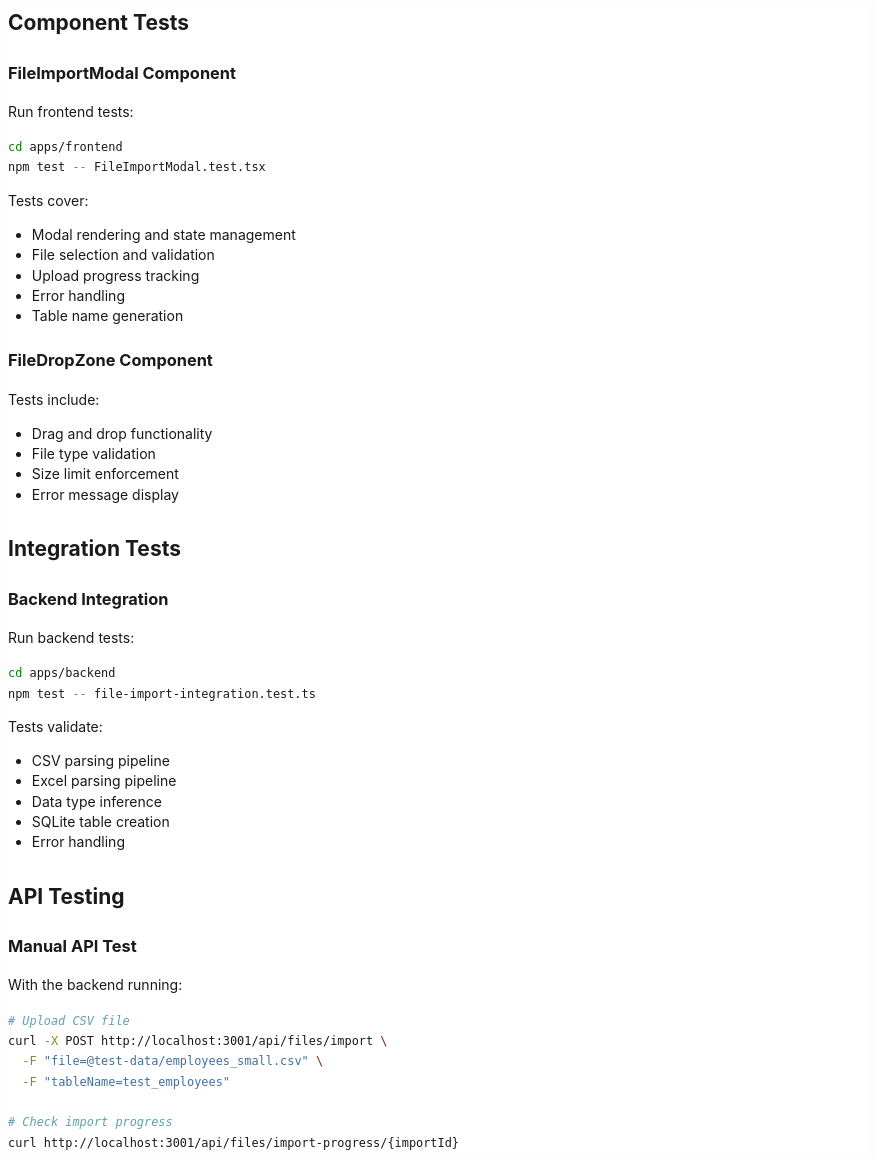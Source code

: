 ## Component Tests

### FileImportModal Component

Run frontend tests:
```bash
cd apps/frontend
npm test -- FileImportModal.test.tsx
```

Tests cover:
- Modal rendering and state management
- File selection and validation
- Upload progress tracking
- Error handling
- Table name generation

### FileDropZone Component

Tests include:
- Drag and drop functionality
- File type validation
- Size limit enforcement
- Error message display

## Integration Tests

### Backend Integration

Run backend tests:
```bash
cd apps/backend
npm test -- file-import-integration.test.ts
```

Tests validate:
- CSV parsing pipeline
- Excel parsing pipeline
- Data type inference
- SQLite table creation
- Error handling

## API Testing

### Manual API Test

With the backend running:
```bash
# Upload CSV file
curl -X POST http://localhost:3001/api/files/import \
  -F "file=@test-data/employees_small.csv" \
  -F "tableName=test_employees"

# Check import progress
curl http://localhost:3001/api/files/import-progress/{importId}
```
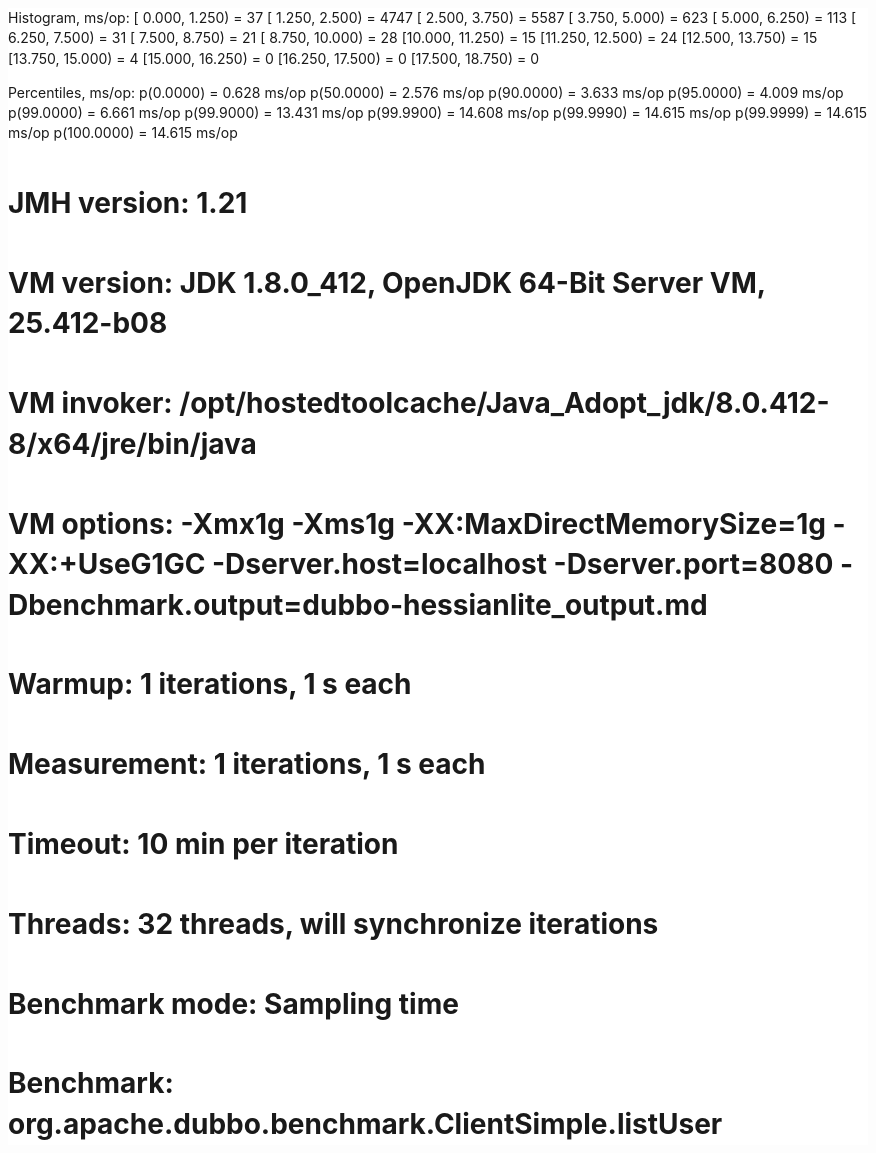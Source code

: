   Histogram, ms/op:
    [ 0.000,  1.250) = 37 
    [ 1.250,  2.500) = 4747 
    [ 2.500,  3.750) = 5587 
    [ 3.750,  5.000) = 623 
    [ 5.000,  6.250) = 113 
    [ 6.250,  7.500) = 31 
    [ 7.500,  8.750) = 21 
    [ 8.750, 10.000) = 28 
    [10.000, 11.250) = 15 
    [11.250, 12.500) = 24 
    [12.500, 13.750) = 15 
    [13.750, 15.000) = 4 
    [15.000, 16.250) = 0 
    [16.250, 17.500) = 0 
    [17.500, 18.750) = 0 

  Percentiles, ms/op:
      p(0.0000) =      0.628 ms/op
     p(50.0000) =      2.576 ms/op
     p(90.0000) =      3.633 ms/op
     p(95.0000) =      4.009 ms/op
     p(99.0000) =      6.661 ms/op
     p(99.9000) =     13.431 ms/op
     p(99.9900) =     14.608 ms/op
     p(99.9990) =     14.615 ms/op
     p(99.9999) =     14.615 ms/op
    p(100.0000) =     14.615 ms/op


# JMH version: 1.21
# VM version: JDK 1.8.0_412, OpenJDK 64-Bit Server VM, 25.412-b08
# VM invoker: /opt/hostedtoolcache/Java_Adopt_jdk/8.0.412-8/x64/jre/bin/java
# VM options: -Xmx1g -Xms1g -XX:MaxDirectMemorySize=1g -XX:+UseG1GC -Dserver.host=localhost -Dserver.port=8080 -Dbenchmark.output=dubbo-hessianlite_output.md
# Warmup: 1 iterations, 1 s each
# Measurement: 1 iterations, 1 s each
# Timeout: 10 min per iteration
# Threads: 32 threads, will synchronize iterations
# Benchmark mode: Sampling time
# Benchmark: org.apache.dubbo.benchmark.ClientSimple.listUser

##############################

What to work on: What are the lines above, starting at the one with "6.250) = 113" and ending at the one with "[15.000, 16.250) = 0"? Give them again exactly, and only them.

Output for this task:
    [ 5.000,  6.250) = 113 
    [ 6.250,  7.500) = 31 
    [ 7.500,  8.750) = 21 
    [ 8.750, 10.000) = 28 
    [10.000, 11.250) = 15 
    [11.250, 12.500) = 24 
    [12.500, 13.750) = 15 
    [13.750, 15.000) = 4 
    [15.000, 16.250) = 0 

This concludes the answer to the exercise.